The 1944 Major League Baseball All-Star Game was the 12th playing of the "Midsummer Classic" between Major League Baseball's American League (AL) and National League (NL) All-Star teams. The All-Star Game was held on July 11, 1944 at Forbes Field in Pittsburgh, Pennsylvania, the home of the NL's Pittsburgh Pirates.

The game resulted in the National League defeating the American League 7–1.

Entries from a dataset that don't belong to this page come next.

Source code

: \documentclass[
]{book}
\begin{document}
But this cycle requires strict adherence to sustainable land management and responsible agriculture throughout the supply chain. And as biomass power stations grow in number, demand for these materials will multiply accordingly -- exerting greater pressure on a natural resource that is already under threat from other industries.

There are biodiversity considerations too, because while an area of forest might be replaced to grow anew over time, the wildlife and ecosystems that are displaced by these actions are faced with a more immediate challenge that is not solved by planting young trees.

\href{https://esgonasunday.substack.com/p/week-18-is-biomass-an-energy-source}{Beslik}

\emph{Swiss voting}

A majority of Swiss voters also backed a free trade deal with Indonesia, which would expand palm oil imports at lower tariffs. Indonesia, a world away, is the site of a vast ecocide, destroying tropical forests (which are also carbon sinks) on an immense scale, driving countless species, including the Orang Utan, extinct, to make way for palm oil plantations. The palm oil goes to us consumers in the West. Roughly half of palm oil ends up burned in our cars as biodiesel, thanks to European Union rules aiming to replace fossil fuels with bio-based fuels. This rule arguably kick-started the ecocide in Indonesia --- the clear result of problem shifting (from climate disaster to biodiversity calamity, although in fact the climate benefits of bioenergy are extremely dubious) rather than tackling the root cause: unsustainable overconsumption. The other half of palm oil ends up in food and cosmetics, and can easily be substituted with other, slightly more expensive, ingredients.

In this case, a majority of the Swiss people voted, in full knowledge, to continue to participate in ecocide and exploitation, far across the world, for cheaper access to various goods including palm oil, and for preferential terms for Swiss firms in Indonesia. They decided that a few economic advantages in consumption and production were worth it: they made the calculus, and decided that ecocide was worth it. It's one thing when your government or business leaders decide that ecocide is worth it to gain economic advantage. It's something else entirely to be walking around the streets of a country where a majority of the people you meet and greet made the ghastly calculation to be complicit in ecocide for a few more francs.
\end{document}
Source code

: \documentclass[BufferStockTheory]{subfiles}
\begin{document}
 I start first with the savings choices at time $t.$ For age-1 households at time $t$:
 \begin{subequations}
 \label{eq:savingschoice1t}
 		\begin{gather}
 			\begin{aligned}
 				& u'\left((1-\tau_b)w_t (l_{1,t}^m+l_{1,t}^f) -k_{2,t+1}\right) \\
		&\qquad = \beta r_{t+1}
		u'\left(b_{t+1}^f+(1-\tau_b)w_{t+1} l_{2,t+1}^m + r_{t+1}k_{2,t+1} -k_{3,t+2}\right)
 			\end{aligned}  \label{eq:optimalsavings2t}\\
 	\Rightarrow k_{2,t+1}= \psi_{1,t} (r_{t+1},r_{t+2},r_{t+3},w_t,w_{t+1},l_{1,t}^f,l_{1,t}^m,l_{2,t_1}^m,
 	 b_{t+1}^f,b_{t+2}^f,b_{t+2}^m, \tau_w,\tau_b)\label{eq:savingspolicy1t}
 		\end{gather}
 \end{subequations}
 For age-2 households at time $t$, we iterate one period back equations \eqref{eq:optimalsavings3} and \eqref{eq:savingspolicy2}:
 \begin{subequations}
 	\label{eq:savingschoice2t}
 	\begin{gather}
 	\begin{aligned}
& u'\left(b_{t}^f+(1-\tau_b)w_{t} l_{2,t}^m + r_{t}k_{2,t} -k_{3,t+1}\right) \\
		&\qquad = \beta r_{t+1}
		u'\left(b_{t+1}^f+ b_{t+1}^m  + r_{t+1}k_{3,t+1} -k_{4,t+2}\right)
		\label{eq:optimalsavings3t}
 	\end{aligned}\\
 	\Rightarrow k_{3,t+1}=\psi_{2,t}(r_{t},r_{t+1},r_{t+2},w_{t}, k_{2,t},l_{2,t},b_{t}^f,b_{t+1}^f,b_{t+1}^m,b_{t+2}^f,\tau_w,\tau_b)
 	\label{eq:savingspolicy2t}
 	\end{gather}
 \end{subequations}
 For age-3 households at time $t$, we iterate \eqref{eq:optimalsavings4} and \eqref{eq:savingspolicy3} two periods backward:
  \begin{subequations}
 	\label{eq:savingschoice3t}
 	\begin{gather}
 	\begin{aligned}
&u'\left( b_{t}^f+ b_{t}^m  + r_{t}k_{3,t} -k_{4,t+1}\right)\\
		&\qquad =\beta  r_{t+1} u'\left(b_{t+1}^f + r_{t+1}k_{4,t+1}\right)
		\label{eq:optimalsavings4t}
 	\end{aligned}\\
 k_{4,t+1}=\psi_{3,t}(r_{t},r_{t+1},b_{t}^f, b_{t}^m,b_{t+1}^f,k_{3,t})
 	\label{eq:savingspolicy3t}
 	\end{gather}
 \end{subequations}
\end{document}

Played during World War II, receipts from the game were distributed to a fund that provided baseball equipment to members of the armed services.

Pirates in the game
The Pirates hosted the game and were well-represented. Pirates pitcher Rip Sewell, infielder Bob Elliott, and outfielder Vince DiMaggio were selected for the National League All-Star squad.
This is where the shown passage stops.